ROADWAY EXPRESS, INC.
Defendant-Appellee.
On Appeal from the United States District Court
For the Northern District of Ohio
REPLY IN SUPPORT OF PLAINTIFFS' MOTION FOR
LEAVE TO FILE SUPPLEMENTAL BRIEF
JULIUS L. CHAMBERS
CHARLES STEPHEN RALSTON
ERIC SCHNAPPER
CORNELIA T.L. PILLARD
(Counsel of Record)
NAACP Legal Defense and
Educational Fund, Inc.
99 Hudson Street
16th Floor
New York, NY 10013
(212) 219-1900
ELLIS BOAL
925 Ford Building
Detroit, MI 48226
INTRODUCTION
Plaintiffs Maurice Rivers and Robert C. Davison submit this
brief in response to Roadway Express's opposition to plaintiffs'
motion for leave to file a supplemental brief. Plaintiffs filed
their supplemental brief in a timely and procedurally
appropriate, routine manner, and there is no basis for
defendant's contentions to the contrary. Moreover, most of
defendant's brief asking the Court to deny plaintiffs leave to
file our brief is in fact directed to the merits of whether the
1991 Civil Rights Act applies, see Points I.c., I.d., II, III.

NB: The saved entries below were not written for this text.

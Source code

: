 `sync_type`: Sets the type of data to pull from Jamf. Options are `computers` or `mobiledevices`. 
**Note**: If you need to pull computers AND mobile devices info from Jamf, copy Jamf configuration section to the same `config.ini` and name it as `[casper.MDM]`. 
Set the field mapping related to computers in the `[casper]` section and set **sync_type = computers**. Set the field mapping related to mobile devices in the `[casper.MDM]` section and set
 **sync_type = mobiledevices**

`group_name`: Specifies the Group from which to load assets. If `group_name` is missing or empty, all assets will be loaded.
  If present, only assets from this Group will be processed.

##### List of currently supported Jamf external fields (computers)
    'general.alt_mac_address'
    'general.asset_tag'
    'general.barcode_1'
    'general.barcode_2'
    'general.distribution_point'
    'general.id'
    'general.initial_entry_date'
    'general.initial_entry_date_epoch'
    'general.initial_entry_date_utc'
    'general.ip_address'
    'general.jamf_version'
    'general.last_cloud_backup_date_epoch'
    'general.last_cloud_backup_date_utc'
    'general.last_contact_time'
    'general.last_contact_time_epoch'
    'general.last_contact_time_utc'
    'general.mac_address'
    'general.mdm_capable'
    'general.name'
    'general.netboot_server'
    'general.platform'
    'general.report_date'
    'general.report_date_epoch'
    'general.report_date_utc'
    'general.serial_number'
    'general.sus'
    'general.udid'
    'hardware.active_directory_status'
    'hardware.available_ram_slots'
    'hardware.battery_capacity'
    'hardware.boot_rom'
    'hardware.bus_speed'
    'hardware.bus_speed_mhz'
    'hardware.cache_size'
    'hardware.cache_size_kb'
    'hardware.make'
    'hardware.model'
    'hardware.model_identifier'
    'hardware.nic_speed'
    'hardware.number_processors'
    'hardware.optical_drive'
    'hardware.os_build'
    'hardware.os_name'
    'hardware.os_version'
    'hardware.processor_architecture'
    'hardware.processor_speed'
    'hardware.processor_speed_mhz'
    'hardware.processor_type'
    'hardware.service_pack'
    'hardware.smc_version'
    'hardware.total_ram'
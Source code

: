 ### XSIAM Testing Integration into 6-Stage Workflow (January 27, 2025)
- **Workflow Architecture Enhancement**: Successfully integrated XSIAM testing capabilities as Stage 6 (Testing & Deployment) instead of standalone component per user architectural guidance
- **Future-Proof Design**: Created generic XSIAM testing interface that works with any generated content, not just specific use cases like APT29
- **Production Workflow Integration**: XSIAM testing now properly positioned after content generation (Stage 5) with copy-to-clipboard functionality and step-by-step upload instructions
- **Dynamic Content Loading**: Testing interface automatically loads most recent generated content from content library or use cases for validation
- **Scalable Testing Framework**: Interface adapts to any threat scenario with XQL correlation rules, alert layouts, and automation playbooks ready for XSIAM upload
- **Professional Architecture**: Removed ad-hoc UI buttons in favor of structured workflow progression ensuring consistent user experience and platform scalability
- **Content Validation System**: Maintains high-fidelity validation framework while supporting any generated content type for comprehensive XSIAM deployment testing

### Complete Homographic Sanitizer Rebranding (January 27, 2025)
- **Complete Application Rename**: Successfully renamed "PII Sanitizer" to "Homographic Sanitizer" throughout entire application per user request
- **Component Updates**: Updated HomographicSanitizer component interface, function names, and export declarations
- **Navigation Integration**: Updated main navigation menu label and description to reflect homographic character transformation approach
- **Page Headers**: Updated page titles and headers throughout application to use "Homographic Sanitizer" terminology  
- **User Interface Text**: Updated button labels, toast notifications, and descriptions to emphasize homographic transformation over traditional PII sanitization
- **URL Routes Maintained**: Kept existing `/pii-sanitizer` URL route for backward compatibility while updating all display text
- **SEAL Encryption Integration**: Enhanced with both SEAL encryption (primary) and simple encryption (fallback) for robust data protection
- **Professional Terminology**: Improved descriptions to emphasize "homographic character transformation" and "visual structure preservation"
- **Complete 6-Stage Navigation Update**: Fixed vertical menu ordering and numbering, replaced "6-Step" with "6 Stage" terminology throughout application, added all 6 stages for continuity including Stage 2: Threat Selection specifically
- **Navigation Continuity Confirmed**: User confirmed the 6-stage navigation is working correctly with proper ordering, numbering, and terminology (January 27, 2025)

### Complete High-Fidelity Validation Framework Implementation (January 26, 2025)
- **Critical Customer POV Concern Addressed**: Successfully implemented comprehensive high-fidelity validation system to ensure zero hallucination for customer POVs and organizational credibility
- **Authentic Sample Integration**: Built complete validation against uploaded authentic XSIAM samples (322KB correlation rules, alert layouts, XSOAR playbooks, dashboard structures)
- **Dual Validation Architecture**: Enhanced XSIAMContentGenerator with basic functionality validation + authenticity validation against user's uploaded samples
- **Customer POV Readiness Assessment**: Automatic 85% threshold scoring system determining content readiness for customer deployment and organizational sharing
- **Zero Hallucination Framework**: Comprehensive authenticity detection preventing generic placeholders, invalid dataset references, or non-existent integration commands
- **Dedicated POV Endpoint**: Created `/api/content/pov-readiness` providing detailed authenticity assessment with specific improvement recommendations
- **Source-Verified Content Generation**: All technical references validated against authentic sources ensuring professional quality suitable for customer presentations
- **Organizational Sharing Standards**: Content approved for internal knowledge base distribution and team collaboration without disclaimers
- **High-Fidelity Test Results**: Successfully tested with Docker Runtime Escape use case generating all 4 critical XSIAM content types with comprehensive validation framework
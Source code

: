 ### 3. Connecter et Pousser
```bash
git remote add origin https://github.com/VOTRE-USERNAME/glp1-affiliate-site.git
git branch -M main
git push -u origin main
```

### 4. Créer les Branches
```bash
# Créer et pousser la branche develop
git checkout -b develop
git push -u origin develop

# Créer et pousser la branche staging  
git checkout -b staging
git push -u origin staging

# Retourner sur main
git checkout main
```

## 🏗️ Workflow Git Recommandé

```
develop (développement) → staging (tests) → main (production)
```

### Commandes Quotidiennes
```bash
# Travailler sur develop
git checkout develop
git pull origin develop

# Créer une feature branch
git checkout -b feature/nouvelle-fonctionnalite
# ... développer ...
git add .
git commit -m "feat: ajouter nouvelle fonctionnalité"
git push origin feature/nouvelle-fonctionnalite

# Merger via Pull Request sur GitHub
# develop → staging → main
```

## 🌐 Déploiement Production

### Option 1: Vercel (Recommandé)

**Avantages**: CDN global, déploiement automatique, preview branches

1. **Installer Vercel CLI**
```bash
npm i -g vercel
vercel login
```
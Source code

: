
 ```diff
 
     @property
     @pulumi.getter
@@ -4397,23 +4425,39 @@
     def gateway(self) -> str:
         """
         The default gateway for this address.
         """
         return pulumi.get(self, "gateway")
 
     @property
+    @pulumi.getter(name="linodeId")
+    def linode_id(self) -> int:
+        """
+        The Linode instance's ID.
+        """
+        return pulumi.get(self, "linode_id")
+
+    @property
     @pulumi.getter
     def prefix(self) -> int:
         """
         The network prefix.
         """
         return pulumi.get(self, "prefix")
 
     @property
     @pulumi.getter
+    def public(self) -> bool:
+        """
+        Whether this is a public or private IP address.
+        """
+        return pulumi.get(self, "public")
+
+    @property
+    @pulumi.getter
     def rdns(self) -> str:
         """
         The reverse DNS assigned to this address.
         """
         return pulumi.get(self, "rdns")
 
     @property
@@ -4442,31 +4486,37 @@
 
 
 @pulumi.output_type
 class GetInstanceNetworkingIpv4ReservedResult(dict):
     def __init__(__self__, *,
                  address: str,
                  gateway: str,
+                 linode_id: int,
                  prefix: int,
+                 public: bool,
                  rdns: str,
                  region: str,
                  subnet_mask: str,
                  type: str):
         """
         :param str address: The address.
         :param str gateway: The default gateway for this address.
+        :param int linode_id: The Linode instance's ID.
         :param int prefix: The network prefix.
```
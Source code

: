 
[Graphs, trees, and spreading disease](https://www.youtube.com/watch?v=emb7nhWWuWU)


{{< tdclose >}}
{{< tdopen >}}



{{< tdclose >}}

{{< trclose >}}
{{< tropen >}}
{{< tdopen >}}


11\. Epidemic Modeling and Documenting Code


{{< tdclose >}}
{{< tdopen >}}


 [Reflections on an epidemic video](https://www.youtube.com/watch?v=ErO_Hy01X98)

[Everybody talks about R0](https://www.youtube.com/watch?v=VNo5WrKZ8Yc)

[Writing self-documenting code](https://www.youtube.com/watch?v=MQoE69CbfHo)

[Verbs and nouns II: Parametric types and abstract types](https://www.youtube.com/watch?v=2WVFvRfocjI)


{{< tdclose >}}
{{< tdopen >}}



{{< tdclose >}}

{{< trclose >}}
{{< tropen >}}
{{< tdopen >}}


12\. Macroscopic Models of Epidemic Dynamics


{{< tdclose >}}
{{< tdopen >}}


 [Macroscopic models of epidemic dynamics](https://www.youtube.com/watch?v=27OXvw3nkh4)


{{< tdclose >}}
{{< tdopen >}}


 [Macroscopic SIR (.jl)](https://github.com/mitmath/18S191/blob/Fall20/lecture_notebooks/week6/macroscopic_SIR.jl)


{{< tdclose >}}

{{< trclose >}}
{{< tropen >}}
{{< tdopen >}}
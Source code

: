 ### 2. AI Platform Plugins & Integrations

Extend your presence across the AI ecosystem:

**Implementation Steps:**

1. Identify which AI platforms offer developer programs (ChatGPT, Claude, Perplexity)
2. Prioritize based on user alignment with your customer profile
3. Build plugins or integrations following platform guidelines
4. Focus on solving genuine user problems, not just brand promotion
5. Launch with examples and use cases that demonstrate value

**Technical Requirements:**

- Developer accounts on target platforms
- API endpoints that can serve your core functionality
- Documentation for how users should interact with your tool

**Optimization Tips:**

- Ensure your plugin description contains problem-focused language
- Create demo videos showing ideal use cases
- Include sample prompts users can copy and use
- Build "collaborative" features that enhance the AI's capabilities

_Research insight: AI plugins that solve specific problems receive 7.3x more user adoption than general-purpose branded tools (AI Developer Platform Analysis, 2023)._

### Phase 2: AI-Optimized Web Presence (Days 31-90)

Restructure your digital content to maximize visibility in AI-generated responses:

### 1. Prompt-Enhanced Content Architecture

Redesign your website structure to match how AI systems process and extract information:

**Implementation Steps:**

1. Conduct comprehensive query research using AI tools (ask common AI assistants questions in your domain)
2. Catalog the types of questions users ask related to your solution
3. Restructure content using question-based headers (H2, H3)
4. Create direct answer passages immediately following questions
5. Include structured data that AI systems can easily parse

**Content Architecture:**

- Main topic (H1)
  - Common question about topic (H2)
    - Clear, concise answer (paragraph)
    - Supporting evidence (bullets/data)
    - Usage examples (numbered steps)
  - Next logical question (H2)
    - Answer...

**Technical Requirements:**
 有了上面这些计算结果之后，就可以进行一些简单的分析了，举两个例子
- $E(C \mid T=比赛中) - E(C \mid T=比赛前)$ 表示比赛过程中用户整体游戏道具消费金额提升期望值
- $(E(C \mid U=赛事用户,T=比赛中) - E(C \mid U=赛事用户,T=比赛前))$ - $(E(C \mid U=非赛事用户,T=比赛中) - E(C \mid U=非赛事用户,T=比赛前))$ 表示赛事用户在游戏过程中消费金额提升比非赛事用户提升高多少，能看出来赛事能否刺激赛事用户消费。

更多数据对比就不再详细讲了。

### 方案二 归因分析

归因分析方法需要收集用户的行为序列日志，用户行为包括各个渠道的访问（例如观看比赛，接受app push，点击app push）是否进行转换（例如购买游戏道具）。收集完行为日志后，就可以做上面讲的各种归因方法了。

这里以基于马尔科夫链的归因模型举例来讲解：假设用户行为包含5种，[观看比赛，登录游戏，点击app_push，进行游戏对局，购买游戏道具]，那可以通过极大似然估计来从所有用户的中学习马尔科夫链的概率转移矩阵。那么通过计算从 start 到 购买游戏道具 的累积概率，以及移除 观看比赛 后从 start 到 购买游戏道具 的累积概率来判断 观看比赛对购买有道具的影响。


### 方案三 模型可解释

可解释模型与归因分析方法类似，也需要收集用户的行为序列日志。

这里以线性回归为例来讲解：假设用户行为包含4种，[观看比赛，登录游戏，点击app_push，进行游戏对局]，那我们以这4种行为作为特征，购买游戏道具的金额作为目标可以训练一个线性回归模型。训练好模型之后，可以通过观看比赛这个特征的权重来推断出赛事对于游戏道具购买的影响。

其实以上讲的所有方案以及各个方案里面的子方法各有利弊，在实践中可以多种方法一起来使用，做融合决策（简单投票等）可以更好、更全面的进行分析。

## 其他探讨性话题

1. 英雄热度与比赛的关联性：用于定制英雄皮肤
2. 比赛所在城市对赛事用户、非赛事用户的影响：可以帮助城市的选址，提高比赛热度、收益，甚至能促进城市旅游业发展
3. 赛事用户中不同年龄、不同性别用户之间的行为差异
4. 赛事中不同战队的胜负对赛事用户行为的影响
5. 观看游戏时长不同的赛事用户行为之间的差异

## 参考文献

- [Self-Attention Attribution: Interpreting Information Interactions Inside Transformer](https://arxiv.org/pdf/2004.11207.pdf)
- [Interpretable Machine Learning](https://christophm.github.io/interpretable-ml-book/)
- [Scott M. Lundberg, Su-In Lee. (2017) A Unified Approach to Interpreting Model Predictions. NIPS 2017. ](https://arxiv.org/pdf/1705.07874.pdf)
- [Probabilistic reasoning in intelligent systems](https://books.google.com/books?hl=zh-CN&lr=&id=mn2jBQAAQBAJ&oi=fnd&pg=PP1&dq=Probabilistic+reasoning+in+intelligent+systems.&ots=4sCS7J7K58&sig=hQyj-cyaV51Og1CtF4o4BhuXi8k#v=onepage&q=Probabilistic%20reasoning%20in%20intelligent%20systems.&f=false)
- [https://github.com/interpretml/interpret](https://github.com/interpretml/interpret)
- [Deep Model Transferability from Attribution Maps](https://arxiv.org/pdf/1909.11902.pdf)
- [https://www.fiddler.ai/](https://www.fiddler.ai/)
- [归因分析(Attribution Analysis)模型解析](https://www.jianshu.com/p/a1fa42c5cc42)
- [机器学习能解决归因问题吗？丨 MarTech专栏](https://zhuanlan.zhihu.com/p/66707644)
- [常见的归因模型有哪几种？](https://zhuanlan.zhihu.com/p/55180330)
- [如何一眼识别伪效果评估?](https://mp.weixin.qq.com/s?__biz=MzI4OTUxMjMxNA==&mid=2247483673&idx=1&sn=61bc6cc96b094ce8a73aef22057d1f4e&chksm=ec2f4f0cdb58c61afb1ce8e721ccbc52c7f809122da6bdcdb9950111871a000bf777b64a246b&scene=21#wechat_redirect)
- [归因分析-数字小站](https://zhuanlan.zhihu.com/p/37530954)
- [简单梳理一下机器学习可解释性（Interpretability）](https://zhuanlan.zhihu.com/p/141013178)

These arguments are not relevant to the purely procedural issue
whether the Court should grant plaintiffs' motion for leave to
file, and they lack merit in any event.
Roadway has sought leave, if the Court accepts the brief
that plaintiffs have tendered, to file a brief responding on the
merits to Plaintiffs' Supplemental Brief. Plaintiffs have
consented to the filing of such a response. Plaintiffs urge that
Roadway file its response promptly so that the issues may be
fully briefed prior to the scheduled May 4, 1992 oral argument.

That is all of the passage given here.